■ **PROMPT**:
Using the data below, gather each line that includes the word "href".

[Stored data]
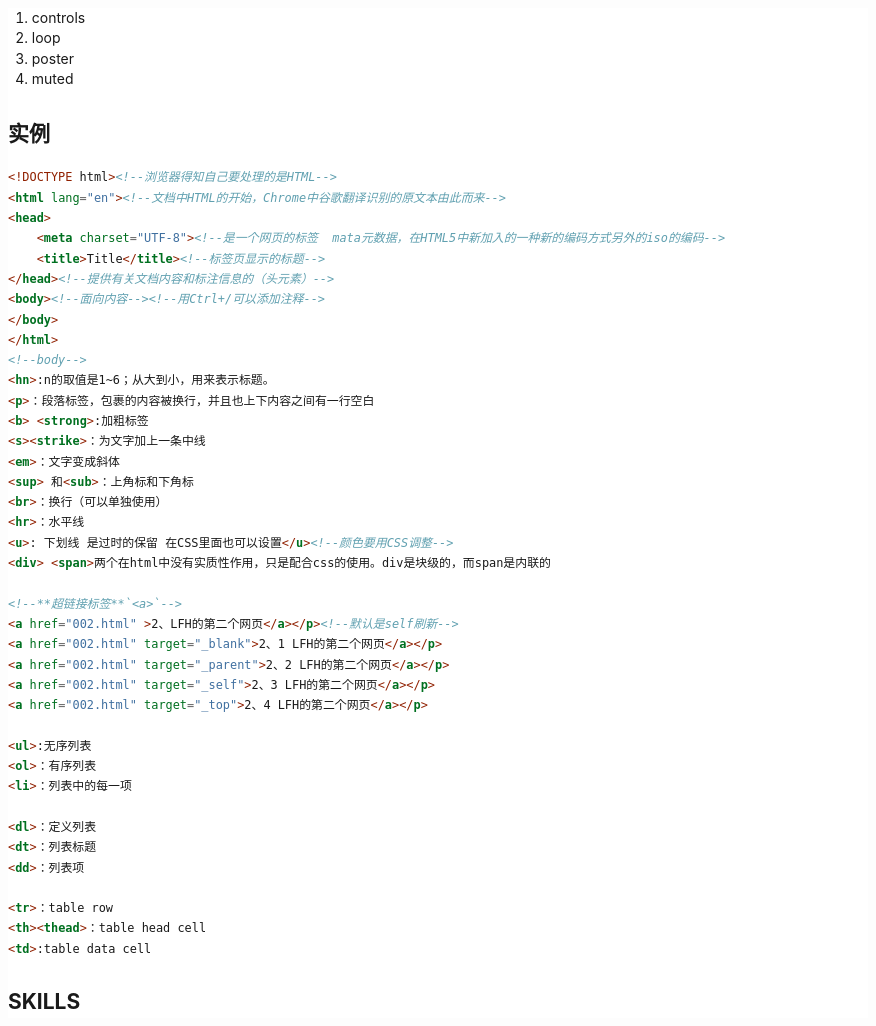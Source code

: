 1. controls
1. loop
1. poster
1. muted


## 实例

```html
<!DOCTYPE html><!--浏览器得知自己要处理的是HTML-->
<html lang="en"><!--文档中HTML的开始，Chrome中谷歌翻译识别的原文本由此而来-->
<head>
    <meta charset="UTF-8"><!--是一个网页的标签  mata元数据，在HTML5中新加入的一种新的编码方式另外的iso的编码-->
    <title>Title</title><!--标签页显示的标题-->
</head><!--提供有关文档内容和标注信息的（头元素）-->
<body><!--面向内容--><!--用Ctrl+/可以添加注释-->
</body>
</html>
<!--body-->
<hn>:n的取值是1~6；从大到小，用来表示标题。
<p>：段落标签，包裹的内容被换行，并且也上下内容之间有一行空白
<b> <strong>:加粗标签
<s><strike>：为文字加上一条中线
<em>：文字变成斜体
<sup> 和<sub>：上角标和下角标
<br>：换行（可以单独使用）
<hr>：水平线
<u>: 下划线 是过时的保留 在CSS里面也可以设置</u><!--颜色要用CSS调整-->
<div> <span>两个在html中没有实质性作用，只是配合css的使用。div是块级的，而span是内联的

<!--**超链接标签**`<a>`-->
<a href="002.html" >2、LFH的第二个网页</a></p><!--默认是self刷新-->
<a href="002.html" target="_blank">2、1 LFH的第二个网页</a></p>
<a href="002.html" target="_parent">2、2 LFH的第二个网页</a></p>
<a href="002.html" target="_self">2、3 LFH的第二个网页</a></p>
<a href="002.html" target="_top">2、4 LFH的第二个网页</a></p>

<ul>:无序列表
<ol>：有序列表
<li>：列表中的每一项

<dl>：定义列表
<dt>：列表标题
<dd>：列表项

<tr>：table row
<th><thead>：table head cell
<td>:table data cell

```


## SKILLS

■ **TASK ANSWER**:
<a href="002.html" >2、LFH的第二个网页</a></p><!--默认是self刷新-->
<a href="002.html" target="_blank">2、1 LFH的第二个网页</a></p>
<a href="002.html" target="_parent">2、2 LFH的第二个网页</a></p>
<a href="002.html" target="_self">2、3 LFH的第二个网页</a></p>
<a href="002.html" target="_top">2、4 LFH的第二个网页</a></p>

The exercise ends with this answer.